De l’art de la composition en général.

La composition littéraire est le talent de trouver des idées, de les disposer avec ordre, et de les exprimer, de les revêtir d’un style convenable. On voit par cette définition qu’il y a nécessairement trois opérations à faire en composant : l’invention, la disposition et l’élocution.

1° L’invention consiste à trouver ce que l’on doit dire. Si le sujet a été indiqué à l’avance, il faut le méditer profondément, afin d’en pénétrer toutes les parties. Cette méditation, en échauffant l’imagination, mettra en mouvement les idées, fera revivre les souvenirs, et fournira les ressources nécessaires pour préparer l’ensemble du travail.

2° La disposition a pour but de mettre en ordre les idées fournies par l’invention, c’est-à-dire de tracer le plan général que l’on doit suivre, de manière que chaque chose soit mise à sa place, que les idées s’enchaînent naturellement : de cet ordre naît la clarté, et les transitions d’une partie à l’autre se présentent d’elles-mêmes.

3° L’élocution, qu’on appelle aussi style, consiste à exprimer ses idées par la parole ou par l’écriture. Quand on a travaillé son sujet par la réflexion et qu’on en a disposé les parties avec ordre, le moment est venu de se livrer à l’élan de l’esprit et de l’imagination. Si l’écrivain a bien médité son sujet, s’il s’est fait un plan, « il s’apercevra aisément, dit Buffon, de l’instant auquel il doit prendre la plume ; il sentira le point de maturité de la production de l’esprit ; il sera pressé de la faire éclore ; il n’aura même que du plaisir à écrire ; la chaleur naîtra de ce plaisir, se répandra partout, et donnera de la vie à chaque expression ; tout s’animera de plus en plus ; le sentiment se joignant à la lumière, l’augmentera, la fera passer de ce qu’on a dit à ce qu’on va dire, et le style deviendra intéressant et lumineux. »

Il est donc important de profiter de ce premier mouvement de verve qui suit la méditation ; il est ordinairement fécond en sentiments vifs, en pensées nobles et élevées ; c’est une flamme qui est d’autant plus précieuse qu’elle dure moins longtemps. Combien de chefs-d’œuvre littéraires et artistiques sont dus à cette inspiration, quand elle s’est manifestée chez des hommes de génie !

Mais quand même on ne sentirait pas cet entraînement qui porte à écrire, ce n’est pas une raison pour abandonner la composition : bien des personnes attendraient en vain l’inspiration du ciel ; elle n’est accordée qu’à un petit nombre d’élus. La plupart du temps la composition est un travail lent et réfléchi, auquel doit présider la volonté ferme de réussir.
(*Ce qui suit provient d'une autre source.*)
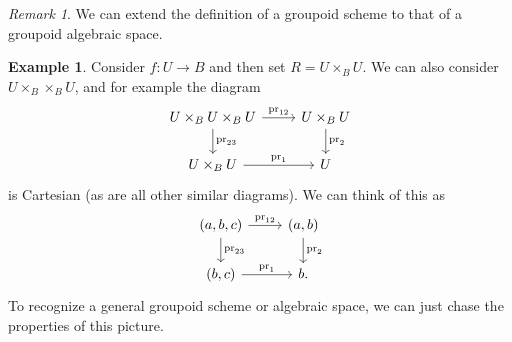 \documentclass{amsart}
\theoremstyle{definition}
\newtheorem{exm}[thm]{Example}
\theoremstyle{remark}
\newtheorem{rmk}[thm]{Remark}
\theoremstyle{plain}
\theoremstyle{definition}
\theoremstyle{remark}
\newcommand{\on}[1]{\operatorname{#1}}
\newcommand{\1}{\mathbf{1}}
\newcommand{\2}{\mathbf{2}}
\newcommand{\3}{\mathbf{3}}
\begin{document}
\begin{rmk}
    We can extend the definition of a groupoid scheme to that of a groupoid algebraic space.
\end{rmk}

\begin{exm}
    Consider \(f \colon U \to B\) and then set \(R = U \times_B U\). We can also consider \(U \times_B \times_B U\), and for example the diagram
    \begin{equation*}
    \begin{tikzcd}
        U \times_B U \times_B U \ar{r}{\on{pr}_{12}} \ar{d}{\on{pr}_{23}} & U \times_B U \ar{d}{\on{pr}_2} \\
        U \times_B U \ar{r}{\on{pr}_1} & U
    \end{tikzcd}
    \end{equation*}
    is Cartesian (as are all other similar diagrams). We can think of this as
    \begin{equation*}
    \begin{tikzcd}
        (a,b,c) \ar{r}{\on{pr}_{12}} \ar{d}{\on{pr}_{23}} & (a,b) \ar{d}{\on{pr}_2} \\
        (b,c) \ar{r}{\on{pr}_1} & b.
    \end{tikzcd}
    \end{equation*}
    To recognize a general groupoid scheme or algebraic space, we can just chase the properties of this picture.
\end{exm}
\end{document}
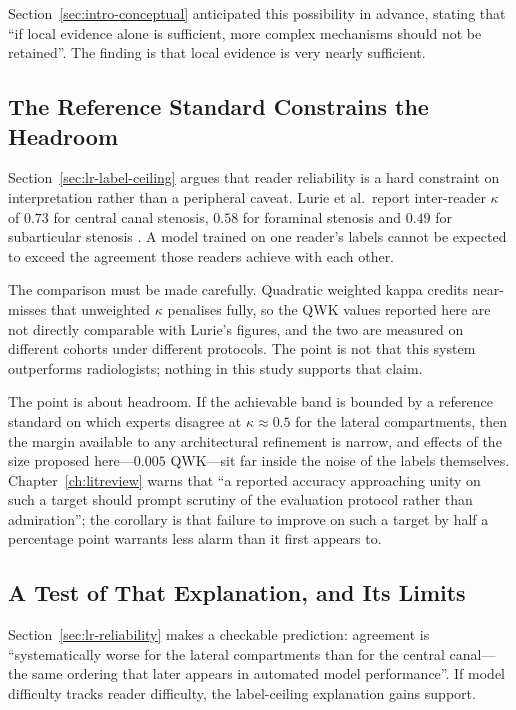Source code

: \documentclass[12pt,a4paper]{report}
\begin{document}
Section~\ref{sec:intro-conceptual} anticipated this possibility in advance,
stating that \enquote{if local evidence alone is sufficient, more complex
mechanisms should not be retained}. The finding is that local evidence is very
nearly sufficient.

\subsection{The Reference Standard Constrains the Headroom}
\label{sec:disc-ceiling}

Section~\ref{sec:lr-label-ceiling} argues that reader reliability is a hard
constraint on interpretation rather than a peripheral caveat. Lurie et al.\
report inter-reader $\kappa$ of $0.73$ for central canal stenosis, $0.58$ for
foraminal stenosis and $0.49$ for subarticular stenosis
\cite{lurie2008reliability}. A model trained on one reader's labels cannot be
expected to exceed the agreement those readers achieve with each other.

The comparison must be made carefully. Quadratic weighted kappa credits
near-misses that unweighted $\kappa$ penalises fully, so the QWK values reported
here are not directly comparable with Lurie's figures, and the two are measured
on different cohorts under different protocols. The point is not that this
system outperforms radiologists; nothing in this study supports that claim.

The point is about headroom. If the achievable band is bounded by a reference
standard on which experts disagree at $\kappa \approx 0.5$ for the lateral
compartments, then the margin available to any architectural refinement is
narrow, and effects of the size proposed here---$0.005$ QWK---sit far inside the
noise of the labels themselves. Chapter~\ref{ch:litreview} warns that
\enquote{a reported accuracy approaching unity on such a target should prompt
scrutiny of the evaluation protocol rather than admiration}; the corollary is
that failure to improve on such a target by half a percentage point warrants
less alarm than it first appears to.

\subsection{A Test of That Explanation, and Its Limits}
\label{sec:disc-ordering}

Section~\ref{sec:lr-reliability} makes a checkable prediction: agreement is
\enquote{systematically worse for the lateral compartments than for the central
canal---the same ordering that later appears in automated model performance}.
If model difficulty tracks reader difficulty, the label-ceiling explanation
gains support.
\end{document}
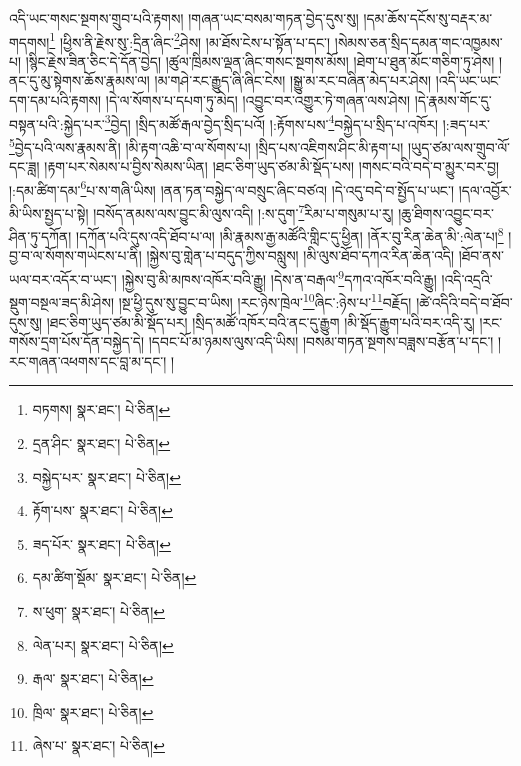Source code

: འདི་ཡང་གསང་སྔགས་གྲུབ་པའི་རྟགས། །གཞན་ཡང་བསམ་གཏན་བྱེད་དུས་སུ། །དམ་ཆོས་དངོས་སུ་བརྡར་མ་གདགས།\footnote{བཏགས།  སྣར་ཐང་།  པེ་ཅིན། } །ཕྱིས་ནི་རྗེས་སུ་:དྲིན་ཞིང་\footnote{དྲན་ཤིང་  སྣར་ཐང་།  པེ་ཅིན། }ཤེས། །མ་ཐོས་ངེས་པ་སྟོན་པ་དང་། །སེམས་ཅན་སྲིད་དམན་གང་འཁྱམས་པ། །སྙིང་རྗེས་ཟིན་ཅིང་དེ་དོན་བྱེད། །ཚུལ་ཁྲིམས་ལྡན་ཞིང་གསང་སྔགས་མོས། །ཐེག་པ་ཐུན་མོང་གཅིག་ཏུ་ཤེས། །ནང་དུ་མུ་སྟེགས་ཆོས་རྣམས་ལ། །མ་གཤེ་རང་རྒྱུད་ཞི་ཞིང་ངེས། །སྒྱུ་མ་རང་བཞིན་མེད་པར་ཤེས། །འདི་ཡང་ཡང་དག་དམ་པའི་རྟགས། །དེ་ལ་སོགས་པ་དཔག་ཏུ་མེད། །འབྱུང་བར་འགྱུར་ཏེ་གཞན་ལས་ཤེས། །དེ་རྣམས་གོང་དུ་བསྟན་པའི་:སྐྱེད་པར་\footnote{བསྐྱེད་པར་  སྣར་ཐང་།  པེ་ཅིན། }བྱེད། །སྲིད་མཚོ་རྒལ་བྱེད་སྲིད་པའོ། །:རྟོགས་པས་\footnote{རྟོག་པས་  སྣར་ཐང་།  པེ་ཅིན། }བསྐྱེད་པ་སྲིད་པ་འཁོར། །:ཟད་པར་\footnote{ཟད་པོར་  སྣར་ཐང་།  པེ་ཅིན། }བྱེད་པའི་ལས་རྣམས་ནི། །མི་རྟག་འཆི་བ་ལ་སོགས་པ། །སྲིད་པས་འཇིགས་ཤིང་མི་རྟག་པ། །ཡུད་ཙམ་ལས་གྲུབ་ལོ་དང་ཟླ། །རྟག་པར་སེམས་པ་བྱིས་སེམས་ཡིན། །ཐང་ཅིག་ཡུད་ཙམ་མི་སྡོད་པས། །གསང་བའི་བདེ་བ་མྱུར་བར་བྱ། །:དམ་ཚིག་དམ་\footnote{དམ་ཚིག་སྡོམ་  སྣར་ཐང་།  པེ་ཅིན། }པ་ས་གཞི་ཡིས། །ནན་ཏན་བསྐྱེད་ལ་བསྲུང་ཞིང་བཙའ། །དེ་འདུ་བདེ་བ་སྤྱོད་པ་ཡང་། །དལ་འབྱོར་མི་ཡིས་སྤྱད་པ་སྟེ། །བསོད་ནམས་ལས་བྱུང་མི་ལུས་འདི། །:ས་དུག་\footnote{ས་ཕུག་  སྣར་ཐང་།  པེ་ཅིན། }རིམ་པ་གསུམ་པ་རུ། །ཆུ་ཐིགས་འབྱུང་བར་ཤིན་ཏུ་དཀོན། །དཀོན་པའི་དུས་འདི་ཐོབ་པ་ལ། །མི་རྣམས་རྒྱ་མཚོའི་གླིང་དུ་ཕྱིན། །ནོར་བུ་རིན་ཆེན་མི་:ལེན་པ།\footnote{ལེན་པར།  སྣར་ཐང་།  པེ་ཅིན། } །བྱ་བ་ལ་སོགས་གཡེངས་པ་ནི། །སྐྱེས་བུ་གླེན་པ་བདུད་ཀྱིས་བསླུས། །མི་ལུས་ཐོབ་དཀའ་རིན་ཆེན་འདི། །ཐོབ་ནས་ཡལ་བར་འདོར་བ་ཡང་། །སྐྱེས་བུ་མི་མཁས་འཁོར་བའི་རྒྱུ། །དེས་ན་བརྒལ་\footnote{རྒལ་  སྣར་ཐང་།  པེ་ཅིན། }དཀའ་འཁོར་བའི་རྒྱུ། །འདི་འདྲའི་སྡུག་བསྔལ་ཟད་མི་ཤེས། །སྔ་ཕྱི་དུས་སུ་བྱུང་བ་ཡིས། །རང་ཉེས་ཁྲེལ་\footnote{ཁྲིལ་  སྣར་ཐང་།  པེ་ཅིན། }ཞིང་:ཉེས་པ་\footnote{ཞེས་པ་  སྣར་ཐང་།  པེ་ཅིན། }བརྗོད། །ཚེ་འདིའི་བདེ་བ་ཐོབ་དུས་སུ། །ཐང་ཅིག་ཡུད་ཙམ་མི་སྡོད་པར། །སྲིད་མཚོ་འཁོར་བའི་ནང་དུ་རྒྱུག །མི་སྡོད་རྒྱུག་པའི་བར་འདི་རུ། །རང་གསོས་དྲག་པོས་དོན་བསྐྱེད་དེ། །དབང་པོ་མ་ཉམས་ལུས་འདི་ཡིས། །བསམ་གཏན་སྔགས་བཟླས་བརྩོན་པ་དང་། །རང་གཞན་འཕགས་དང་བླ་མ་དང་། །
Sans cette volonté énergique, qui soutient le travail et l’étude, il est impossible d’arriver au succès.

D’ailleurs il s’agit surtout, en écrivant, non de faire vite, mais de faire bien. De la précipitation naissent forcément beaucoup d’imperfections dans l’ensemble et d’incorrections dans les détails. C’est pour cela que Boileau enseignait à Racine à faire difficilement des vers faciles. La légèreté dans le travail ne produit jamais que des œuvres faibles et médiocres. Les discours de Démosthène sentaient l’huile, disaient ses adversaires : aussi ont-ils conquis l’admiration des siècles.

C’est pourquoi ce premier travail de la composition ne suffit pas ; celui qui s’en contenterait prouverait qu’il a l’esprit léger et présomptueux, et en même temps qu’il s’inquiète peu de se perfectionner dans l’art d’écrire. Il faut donc revenir sur son ouvrage, le corriger, le polir, le limer avec le plus grand soin :

Polissez-le sans cesse et le repolissez ;
Ajoutez quelquefois, et souvent effacez.
Boileau, Art poét.

Il est impossible que, dans le premier jet, une quantité de fautes ne nous soient échappées : ce sont des constructions embarrassées, des mots répétés ou impropres, parfois même des pensées fausses ; il s’agit de faire disparaître tous ces défauts. Le travail de la révision est donc d’une importance extrême : il faut se juger soi-même sévèrement, examiner l’ensemble et les détails, retrancher, ajouter, éclaircir selon le besoin, et même recommencer, s’il est nécessaire. C’est ainsi qu’en ont usé tous les grands écrivains qui ont voulu arriver à la perfection. Buffon, à l’âge de soixante ans, disait qu’il apprenait encore tous les jours à écrire. Les jeunes gens qui se contentent de jeter leurs idées sur le papier, sans réflexion, sans ordre, qui ne relisent pas avec un soin scrupuleux leurs compositions, peuvent être assurés que leurs progrès seront nuls, et qu’ils écriront toujours mal.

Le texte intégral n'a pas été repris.